Pd partito delle tasse: dice no allo stralcio delle cartelle esattoriali previsto nel decreto Sostegni

venerdì 19 Marzo 8:56 - di Redazione
stralcio cartelle

Scontro nel governo Draghi sullo stralcio delle cartelle esattoriali. La misura riguarda il capitolo fiscale del Decreto sostegni. Lo stralcio riguarda le cartelle entro i 5000 euro e interessi inclusi degli anni 2000-2015 e proroga al trenta aprile sia per l’invio di nuove cartelle esattoriali che per i pagamenti della ‘rottamazione ter’ e del ‘saldo e stralcio’ previsti dai dl fiscali dei precedenti governi. Cifre alla mano sono circa 60 milioni le cartelle fiscali per un costo pari ad un miliardo nel 2021 e un miliardo nel 2022. Inoltre, secondo lo schema, sono oltre 130 milioni le cartelle ad oggi nel ‘magazzino’.

Lo stralcio delle cartelle esattoriali: cancellazione di 61 milioni di atti

La misura studiata dal Tesoro consentirebbe la cancellazione di 61 milioni di atti ma visto lo scontro politico in corso potrebbe cambiare. Il quotidiano la Stampa scrive che Pd e Leu si oppongono a quello che definiscono un “rischio condono”.  E si trovano però dinanzi un fronte compatto che va dal M5S alla Lega fino a Italia Viva. «Sulla pulizia del magazzino fiscale dobbiamo fermare le fake news, non si tratta di un condono», ha attaccato la viceministra dell’Economia, Laura Castelli.

Lega, Iv, M5S e Forza Italia difendono la misura

Luigi Marattin (Iv) aggiunge: «Mantenere questi crediti inesigibili nel magazzino è un costo inutile, bisogna modernizzare la riscossione». Per la Lega è «imprescindibile che nel decreto ci sia la pace fiscale, l’azzeramento fino a 5 mila euro è giustizia sociale», ha ricordato Matteo Salvini. Uno sforzo chiesto pure da Forza Italia: «Il governo abbia coraggio, serve un patto con i contribuenti», ha detto Antonio Tajani.

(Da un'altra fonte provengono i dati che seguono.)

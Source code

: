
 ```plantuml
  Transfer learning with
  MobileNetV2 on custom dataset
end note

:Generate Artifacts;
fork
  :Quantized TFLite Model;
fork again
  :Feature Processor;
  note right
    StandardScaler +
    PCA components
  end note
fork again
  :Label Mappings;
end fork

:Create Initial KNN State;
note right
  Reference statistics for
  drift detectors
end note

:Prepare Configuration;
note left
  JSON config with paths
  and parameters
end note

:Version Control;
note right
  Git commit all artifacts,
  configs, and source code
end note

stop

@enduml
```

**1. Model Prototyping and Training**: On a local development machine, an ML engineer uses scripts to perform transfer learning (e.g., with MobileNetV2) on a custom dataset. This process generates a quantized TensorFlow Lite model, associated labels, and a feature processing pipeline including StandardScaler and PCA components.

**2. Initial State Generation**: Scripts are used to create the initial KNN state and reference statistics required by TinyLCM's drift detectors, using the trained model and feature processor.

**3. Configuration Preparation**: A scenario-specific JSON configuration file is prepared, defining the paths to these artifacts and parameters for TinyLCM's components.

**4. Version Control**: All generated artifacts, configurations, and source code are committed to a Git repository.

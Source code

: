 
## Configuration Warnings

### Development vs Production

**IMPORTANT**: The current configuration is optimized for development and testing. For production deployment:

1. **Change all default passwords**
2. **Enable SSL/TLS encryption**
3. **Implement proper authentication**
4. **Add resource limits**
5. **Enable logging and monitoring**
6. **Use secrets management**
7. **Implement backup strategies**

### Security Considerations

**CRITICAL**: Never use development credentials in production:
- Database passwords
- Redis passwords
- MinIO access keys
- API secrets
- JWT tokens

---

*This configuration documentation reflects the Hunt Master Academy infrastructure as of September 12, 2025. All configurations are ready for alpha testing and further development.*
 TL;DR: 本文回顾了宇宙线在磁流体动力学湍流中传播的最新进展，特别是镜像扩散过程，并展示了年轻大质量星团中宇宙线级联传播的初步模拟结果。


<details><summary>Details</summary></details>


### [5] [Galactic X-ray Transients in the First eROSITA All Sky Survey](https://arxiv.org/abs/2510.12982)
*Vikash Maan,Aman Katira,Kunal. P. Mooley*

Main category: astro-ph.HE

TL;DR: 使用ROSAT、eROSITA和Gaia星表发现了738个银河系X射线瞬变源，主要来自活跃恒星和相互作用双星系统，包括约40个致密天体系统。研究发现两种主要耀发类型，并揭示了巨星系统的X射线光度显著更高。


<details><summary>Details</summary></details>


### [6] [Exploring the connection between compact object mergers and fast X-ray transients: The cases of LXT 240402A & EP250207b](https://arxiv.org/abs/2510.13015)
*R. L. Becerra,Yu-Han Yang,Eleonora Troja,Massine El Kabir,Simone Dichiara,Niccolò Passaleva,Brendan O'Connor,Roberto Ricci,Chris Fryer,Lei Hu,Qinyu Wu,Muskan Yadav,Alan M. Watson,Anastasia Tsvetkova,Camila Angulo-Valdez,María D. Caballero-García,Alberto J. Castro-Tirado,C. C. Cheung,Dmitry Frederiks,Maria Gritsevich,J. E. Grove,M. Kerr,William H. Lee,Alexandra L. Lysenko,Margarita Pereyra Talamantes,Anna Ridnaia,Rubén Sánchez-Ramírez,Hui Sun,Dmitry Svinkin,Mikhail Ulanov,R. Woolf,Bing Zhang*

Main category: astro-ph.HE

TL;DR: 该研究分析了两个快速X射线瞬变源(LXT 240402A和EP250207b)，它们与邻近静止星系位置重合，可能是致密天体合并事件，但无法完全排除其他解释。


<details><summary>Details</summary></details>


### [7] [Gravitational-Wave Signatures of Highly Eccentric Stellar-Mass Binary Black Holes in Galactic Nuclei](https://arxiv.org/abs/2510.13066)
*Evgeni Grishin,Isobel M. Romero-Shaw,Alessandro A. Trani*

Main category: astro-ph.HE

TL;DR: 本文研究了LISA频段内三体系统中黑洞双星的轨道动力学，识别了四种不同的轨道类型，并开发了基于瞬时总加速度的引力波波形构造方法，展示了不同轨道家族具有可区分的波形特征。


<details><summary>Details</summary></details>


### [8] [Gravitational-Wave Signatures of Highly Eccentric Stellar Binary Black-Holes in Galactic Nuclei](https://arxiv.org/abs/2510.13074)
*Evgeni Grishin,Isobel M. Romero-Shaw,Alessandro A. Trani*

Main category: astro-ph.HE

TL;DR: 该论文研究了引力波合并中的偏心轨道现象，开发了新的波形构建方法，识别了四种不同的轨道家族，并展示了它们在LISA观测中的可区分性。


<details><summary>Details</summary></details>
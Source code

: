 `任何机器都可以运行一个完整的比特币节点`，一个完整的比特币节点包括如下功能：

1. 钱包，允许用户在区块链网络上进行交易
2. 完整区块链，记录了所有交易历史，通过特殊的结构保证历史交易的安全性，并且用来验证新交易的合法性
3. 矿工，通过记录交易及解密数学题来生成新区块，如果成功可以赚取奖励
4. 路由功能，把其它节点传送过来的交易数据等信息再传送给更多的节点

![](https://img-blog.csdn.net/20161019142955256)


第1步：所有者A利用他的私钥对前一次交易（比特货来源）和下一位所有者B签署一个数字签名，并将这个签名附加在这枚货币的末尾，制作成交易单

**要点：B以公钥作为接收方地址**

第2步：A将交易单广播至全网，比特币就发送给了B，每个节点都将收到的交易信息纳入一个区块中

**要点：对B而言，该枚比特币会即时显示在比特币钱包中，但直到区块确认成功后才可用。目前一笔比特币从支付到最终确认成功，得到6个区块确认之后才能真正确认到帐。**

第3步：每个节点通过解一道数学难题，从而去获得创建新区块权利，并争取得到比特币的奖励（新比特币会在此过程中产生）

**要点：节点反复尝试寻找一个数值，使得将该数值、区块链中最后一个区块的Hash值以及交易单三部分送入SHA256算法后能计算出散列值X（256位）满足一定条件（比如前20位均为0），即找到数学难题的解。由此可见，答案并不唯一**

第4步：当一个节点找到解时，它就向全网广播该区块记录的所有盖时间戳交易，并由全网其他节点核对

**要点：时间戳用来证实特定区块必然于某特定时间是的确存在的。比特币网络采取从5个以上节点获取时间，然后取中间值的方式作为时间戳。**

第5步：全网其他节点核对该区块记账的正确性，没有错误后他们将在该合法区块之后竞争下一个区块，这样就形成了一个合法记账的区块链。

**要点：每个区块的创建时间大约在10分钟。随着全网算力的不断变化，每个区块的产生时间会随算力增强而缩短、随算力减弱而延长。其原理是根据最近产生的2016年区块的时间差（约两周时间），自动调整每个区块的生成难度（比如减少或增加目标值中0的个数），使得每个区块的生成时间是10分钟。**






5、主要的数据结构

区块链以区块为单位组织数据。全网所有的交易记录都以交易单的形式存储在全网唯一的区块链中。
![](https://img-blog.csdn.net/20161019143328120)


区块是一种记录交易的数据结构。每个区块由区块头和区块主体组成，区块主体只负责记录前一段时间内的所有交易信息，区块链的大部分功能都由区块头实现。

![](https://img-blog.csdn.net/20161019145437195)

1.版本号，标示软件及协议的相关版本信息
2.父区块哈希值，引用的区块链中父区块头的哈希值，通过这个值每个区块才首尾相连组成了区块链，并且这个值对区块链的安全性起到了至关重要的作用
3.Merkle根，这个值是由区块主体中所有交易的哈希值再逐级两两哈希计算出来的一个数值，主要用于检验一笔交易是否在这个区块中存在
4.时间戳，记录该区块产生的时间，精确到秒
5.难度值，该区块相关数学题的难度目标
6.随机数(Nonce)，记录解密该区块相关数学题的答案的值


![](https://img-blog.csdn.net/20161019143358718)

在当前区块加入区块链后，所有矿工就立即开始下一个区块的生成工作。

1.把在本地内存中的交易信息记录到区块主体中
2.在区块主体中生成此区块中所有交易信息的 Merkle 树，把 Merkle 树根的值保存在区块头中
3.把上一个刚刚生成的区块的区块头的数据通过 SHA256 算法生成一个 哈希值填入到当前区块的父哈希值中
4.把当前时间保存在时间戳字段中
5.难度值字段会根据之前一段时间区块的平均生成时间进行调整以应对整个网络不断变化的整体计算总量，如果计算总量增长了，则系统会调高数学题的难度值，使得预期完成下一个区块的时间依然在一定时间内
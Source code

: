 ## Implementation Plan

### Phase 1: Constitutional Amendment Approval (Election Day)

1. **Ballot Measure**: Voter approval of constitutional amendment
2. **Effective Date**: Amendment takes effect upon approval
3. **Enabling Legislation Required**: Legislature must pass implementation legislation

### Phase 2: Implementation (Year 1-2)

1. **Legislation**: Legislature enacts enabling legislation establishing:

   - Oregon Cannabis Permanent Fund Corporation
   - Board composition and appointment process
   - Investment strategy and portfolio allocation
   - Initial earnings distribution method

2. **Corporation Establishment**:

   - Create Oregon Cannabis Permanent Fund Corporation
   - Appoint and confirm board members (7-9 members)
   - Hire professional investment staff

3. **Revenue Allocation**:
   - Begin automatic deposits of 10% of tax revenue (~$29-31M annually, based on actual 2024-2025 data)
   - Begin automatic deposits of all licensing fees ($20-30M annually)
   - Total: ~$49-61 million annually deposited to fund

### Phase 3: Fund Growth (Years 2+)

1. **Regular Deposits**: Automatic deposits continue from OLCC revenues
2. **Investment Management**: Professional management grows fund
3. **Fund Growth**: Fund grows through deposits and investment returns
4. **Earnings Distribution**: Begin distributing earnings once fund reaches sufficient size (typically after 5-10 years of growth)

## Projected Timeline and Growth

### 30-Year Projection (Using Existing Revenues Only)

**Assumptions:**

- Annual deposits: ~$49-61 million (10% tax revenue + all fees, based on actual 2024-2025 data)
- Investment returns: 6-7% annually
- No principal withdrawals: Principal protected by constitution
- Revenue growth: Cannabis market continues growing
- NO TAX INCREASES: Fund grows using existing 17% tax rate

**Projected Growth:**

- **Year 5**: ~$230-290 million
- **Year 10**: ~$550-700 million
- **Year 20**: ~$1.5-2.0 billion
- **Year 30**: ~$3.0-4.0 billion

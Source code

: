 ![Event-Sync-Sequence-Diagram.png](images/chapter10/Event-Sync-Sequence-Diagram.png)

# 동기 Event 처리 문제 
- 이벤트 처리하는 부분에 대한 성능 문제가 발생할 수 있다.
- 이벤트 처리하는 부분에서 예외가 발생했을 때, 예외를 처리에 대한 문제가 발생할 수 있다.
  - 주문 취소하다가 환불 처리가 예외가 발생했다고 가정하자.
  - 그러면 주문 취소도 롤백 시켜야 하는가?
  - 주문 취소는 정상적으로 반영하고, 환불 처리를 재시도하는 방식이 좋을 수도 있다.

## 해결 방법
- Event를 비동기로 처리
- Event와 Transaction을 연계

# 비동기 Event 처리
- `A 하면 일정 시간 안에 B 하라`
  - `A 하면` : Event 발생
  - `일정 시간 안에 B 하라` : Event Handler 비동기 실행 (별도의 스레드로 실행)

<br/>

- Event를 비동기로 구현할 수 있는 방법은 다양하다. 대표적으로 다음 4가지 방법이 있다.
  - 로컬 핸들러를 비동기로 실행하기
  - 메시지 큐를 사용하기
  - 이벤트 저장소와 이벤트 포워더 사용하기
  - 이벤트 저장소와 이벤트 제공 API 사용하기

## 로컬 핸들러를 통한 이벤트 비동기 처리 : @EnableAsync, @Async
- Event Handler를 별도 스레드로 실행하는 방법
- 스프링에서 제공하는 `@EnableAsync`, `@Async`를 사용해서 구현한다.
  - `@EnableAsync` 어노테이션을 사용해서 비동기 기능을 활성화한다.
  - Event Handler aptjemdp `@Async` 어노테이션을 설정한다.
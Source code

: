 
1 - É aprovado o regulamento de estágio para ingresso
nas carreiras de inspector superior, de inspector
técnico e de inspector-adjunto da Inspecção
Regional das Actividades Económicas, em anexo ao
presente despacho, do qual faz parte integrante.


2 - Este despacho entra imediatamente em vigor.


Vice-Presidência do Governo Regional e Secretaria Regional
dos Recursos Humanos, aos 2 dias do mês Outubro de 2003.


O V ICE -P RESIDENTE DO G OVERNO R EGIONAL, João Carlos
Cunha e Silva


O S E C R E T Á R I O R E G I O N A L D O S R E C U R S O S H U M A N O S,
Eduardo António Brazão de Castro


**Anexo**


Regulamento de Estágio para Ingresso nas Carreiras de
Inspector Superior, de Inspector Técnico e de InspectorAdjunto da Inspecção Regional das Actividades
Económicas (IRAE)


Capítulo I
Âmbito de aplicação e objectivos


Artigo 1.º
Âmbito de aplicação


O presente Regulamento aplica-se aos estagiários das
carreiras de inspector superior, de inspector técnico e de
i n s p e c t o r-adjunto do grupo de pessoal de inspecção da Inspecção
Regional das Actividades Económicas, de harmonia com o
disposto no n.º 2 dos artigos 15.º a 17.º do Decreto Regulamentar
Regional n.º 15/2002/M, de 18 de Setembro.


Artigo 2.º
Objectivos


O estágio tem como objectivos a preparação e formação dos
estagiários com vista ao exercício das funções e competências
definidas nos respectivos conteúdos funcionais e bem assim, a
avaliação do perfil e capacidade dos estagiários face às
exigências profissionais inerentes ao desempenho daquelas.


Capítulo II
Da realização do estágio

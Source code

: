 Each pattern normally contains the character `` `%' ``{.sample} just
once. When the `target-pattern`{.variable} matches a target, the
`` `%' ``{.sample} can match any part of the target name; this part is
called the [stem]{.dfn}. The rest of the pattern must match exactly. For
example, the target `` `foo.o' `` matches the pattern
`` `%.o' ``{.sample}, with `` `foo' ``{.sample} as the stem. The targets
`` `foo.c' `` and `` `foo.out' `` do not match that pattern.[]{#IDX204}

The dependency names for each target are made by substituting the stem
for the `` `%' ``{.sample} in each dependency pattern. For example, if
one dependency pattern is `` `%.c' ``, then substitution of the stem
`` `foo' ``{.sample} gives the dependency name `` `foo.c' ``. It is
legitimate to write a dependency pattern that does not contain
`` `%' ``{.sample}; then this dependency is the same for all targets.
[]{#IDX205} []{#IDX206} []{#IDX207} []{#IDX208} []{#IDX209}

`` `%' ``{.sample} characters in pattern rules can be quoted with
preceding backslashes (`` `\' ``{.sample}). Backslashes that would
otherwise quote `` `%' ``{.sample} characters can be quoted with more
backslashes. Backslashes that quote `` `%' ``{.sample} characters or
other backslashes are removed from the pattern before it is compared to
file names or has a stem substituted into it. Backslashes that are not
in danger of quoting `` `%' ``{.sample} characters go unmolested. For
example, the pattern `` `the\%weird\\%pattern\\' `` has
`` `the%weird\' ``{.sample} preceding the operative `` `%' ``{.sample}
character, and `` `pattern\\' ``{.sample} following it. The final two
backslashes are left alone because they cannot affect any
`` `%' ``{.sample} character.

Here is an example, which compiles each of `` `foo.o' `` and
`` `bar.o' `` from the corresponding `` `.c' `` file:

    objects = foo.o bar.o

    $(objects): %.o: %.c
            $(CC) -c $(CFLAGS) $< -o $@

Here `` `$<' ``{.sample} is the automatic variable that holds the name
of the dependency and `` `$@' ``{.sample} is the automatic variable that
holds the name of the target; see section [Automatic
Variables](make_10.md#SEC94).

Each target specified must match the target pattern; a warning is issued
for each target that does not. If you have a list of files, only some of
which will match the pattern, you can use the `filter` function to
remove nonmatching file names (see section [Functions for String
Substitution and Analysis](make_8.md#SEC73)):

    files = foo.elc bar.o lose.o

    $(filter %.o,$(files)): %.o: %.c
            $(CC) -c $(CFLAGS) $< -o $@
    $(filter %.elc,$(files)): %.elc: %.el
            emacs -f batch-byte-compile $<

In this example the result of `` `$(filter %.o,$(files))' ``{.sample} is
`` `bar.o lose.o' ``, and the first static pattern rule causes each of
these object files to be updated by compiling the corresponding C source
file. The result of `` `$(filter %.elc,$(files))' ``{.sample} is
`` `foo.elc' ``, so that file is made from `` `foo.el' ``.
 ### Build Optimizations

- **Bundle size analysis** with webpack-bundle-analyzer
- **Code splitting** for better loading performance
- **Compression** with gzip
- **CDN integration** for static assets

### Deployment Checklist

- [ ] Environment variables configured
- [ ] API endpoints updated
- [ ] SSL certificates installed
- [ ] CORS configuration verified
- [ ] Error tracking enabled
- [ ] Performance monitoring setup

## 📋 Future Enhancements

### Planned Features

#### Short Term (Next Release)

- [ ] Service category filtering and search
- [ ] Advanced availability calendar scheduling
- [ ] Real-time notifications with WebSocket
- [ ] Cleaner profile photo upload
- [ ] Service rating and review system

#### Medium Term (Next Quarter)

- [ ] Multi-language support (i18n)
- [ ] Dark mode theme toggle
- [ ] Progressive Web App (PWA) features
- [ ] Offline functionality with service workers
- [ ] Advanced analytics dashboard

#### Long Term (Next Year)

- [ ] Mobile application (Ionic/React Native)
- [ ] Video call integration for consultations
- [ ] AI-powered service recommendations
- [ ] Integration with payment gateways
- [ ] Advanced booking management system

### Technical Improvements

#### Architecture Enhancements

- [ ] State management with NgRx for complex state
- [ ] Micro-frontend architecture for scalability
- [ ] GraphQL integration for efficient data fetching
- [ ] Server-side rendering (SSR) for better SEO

Il Pd si oppone e vuole la cancellazione solo per le imprese fallite

Il Partito democratico – sottolinea La Stampa –  che non ha mai amato questo tipo di norme, non ha alzato le barricate con il Mef, però pretende un meccanismo più rigoroso, legando la cancellazione dei “ruoli” solo a imprese fallite, persone defunte o nullatenenti. Per il deputato dem Walter Verini «è giusto venire incontro alle categorie in difficoltà, ma c’è chi il proprio dovere l’ha fatto, quindi dobbiamo trovare il modo di intervenire senza premiare i furbetti».